■ Material for the task

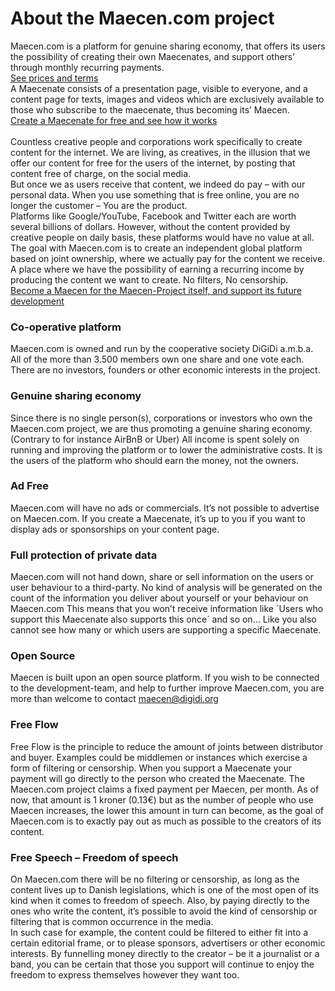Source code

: # About the Maecen.com project

Maecen.com is a platform for genuine sharing economy, that offers its users the possibility of creating their own Maecenates, and support others’ through monthly recurring payments.  <br>
[See prices and terms](https://maecen.com/terms)<br>
A Maecenate consists of a presentation page, visible to everyone, and a content page for texts, images and videos which are exclusively available to those who subscribe to the maecenate, thus becoming its’ Maecen. <br>
[Create a Maecenate for free and see how it works](https://maecen.com/maecenate/create)<br><br>
Countless creative people and corporations work specifically to create content for the internet.
We are living, as creatives, in the illusion that we offer our content for free for the users of the internet, by posting that content free of charge, on the social media.   <br>
But once we as users receive that content, we indeed do pay – with our personal data. When you use something that is free online, you are no longer the customer – You are the product.  <br>
Platforms like Google/YouTube, Facebook and Twitter each are worth several billions of dollars. However, without the content provided by creative people on daily basis, these platforms would have no value at all.  <br>
The goal with Maecen.com is to create an independent global platform based on joint ownership, where we actually pay for the content we receive. A place where we have the possibility of earning a recurring income by producing the content we want to create. No filters, No censorship. <br>
[Become a Maecen for the Maecen-Project itself, and support its future development](https://maecen.com/maecen-project)
### Co-operative platform  
Maecen.com is owned and run by the cooperative society DiGiDi a.m.b.a.
All of the more than 3.500 members own one share and one vote each.
There are no investors, founders or other economic interests in the project.
### Genuine sharing economy
Since there is no single person(s), corporations or investors who own the Maecen.com project, we are thus promoting a genuine sharing economy. (Contrary to for instance AirBnB or Uber) All income is spent solely on running and improving the platform or to lower the administrative costs.
It is the users of the platform who should earn the money, not the owners.  
### Ad Free
Maecen.com will have no ads or commercials. It’s not possible to advertise on Maecen.com.
If you create a Maecenate, it’s up to you if you want to display ads or sponsorships on your content page.
### Full protection of private data
Maecen.com will not hand down, share or sell information on the users or user behaviour to a third-party. No kind of analysis will be generated on the count of the information you deliver about yourself or your behaviour on Maecen.com
This means that you won’t receive information like ´Users who support this Maecenate also supports this once´ and so on… Like you also cannot see how many or which users are supporting a specific Maecenate.
### Open Source
Maecen is built upon an open source platform. If you wish to be connected to the development-team, and help to further improve Maecen.com, you are more than welcome to contact maecen@digidi.org
### Free Flow
Free Flow is the principle to reduce the amount of joints between distributor and buyer. Examples could be middlemen or instances which exercise a form of filtering or censorship. When you support a Maecenate your payment will go directly to the person who created the Maecenate. The Maecen.com project claims a fixed payment per Maecen, per month.
As of now, that amount is 1 kroner (0.13€) but as the number of people who use Maecen increases, the lower this amount in turn can become, as the goal of Maecen.com is to exactly pay out as much as possible to the creators of its content.
### Free Speech – Freedom of speech
On Maecen.com there will be no filtering or censorship, as long as the content lives up to Danish legislations, which is one of the most open of its kind when it comes to freedom of speech. Also, by paying directly to the ones who write the content, it’s possible to avoid the kind of censorship or filtering that is common occurrence in the media.  
In such case for example, the content could be filtered to either fit into a certain editorial frame, or to please sponsors, advertisers or other economic interests. By funnelling money directly to the creator – be it a journalist or a band, you can be certain that those you support will continue to enjoy the freedom to express themselves however they want too.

■ Work item
Find the line with "[See prices and" in the entries above. Retype it and each line after it, exactly, through the line with "### Co-operative platform", and stop there.

■ Response below
[See prices and terms](https://maecen.com/terms)<br>
A Maecenate consists of a presentation page, visible to everyone, and a content page for texts, images and videos which are exclusively available to those who subscribe to the maecenate, thus becoming its’ Maecen. <br>
[Create a Maecenate for free and see how it works](https://maecen.com/maecenate/create)<br><br>
Countless creative people and corporations work specifically to create content for the internet.
We are living, as creatives, in the illusion that we offer our content for free for the users of the internet, by posting that content free of charge, on the social media.   <br>
But once we as users receive that content, we indeed do pay – with our personal data. When you use something that is free online, you are no longer the customer – You are the product.  <br>
Platforms like Google/YouTube, Facebook and Twitter each are worth several billions of dollars. However, without the content provided by creative people on daily basis, these platforms would have no value at all.  <br>
The goal with Maecen.com is to create an independent global platform based on joint ownership, where we actually pay for the content we receive. A place where we have the possibility of earning a recurring income by producing the content we want to create. No filters, No censorship. <br>
[Become a Maecen for the Maecen-Project itself, and support its future development](https://maecen.com/maecen-project)
### Co-operative platform  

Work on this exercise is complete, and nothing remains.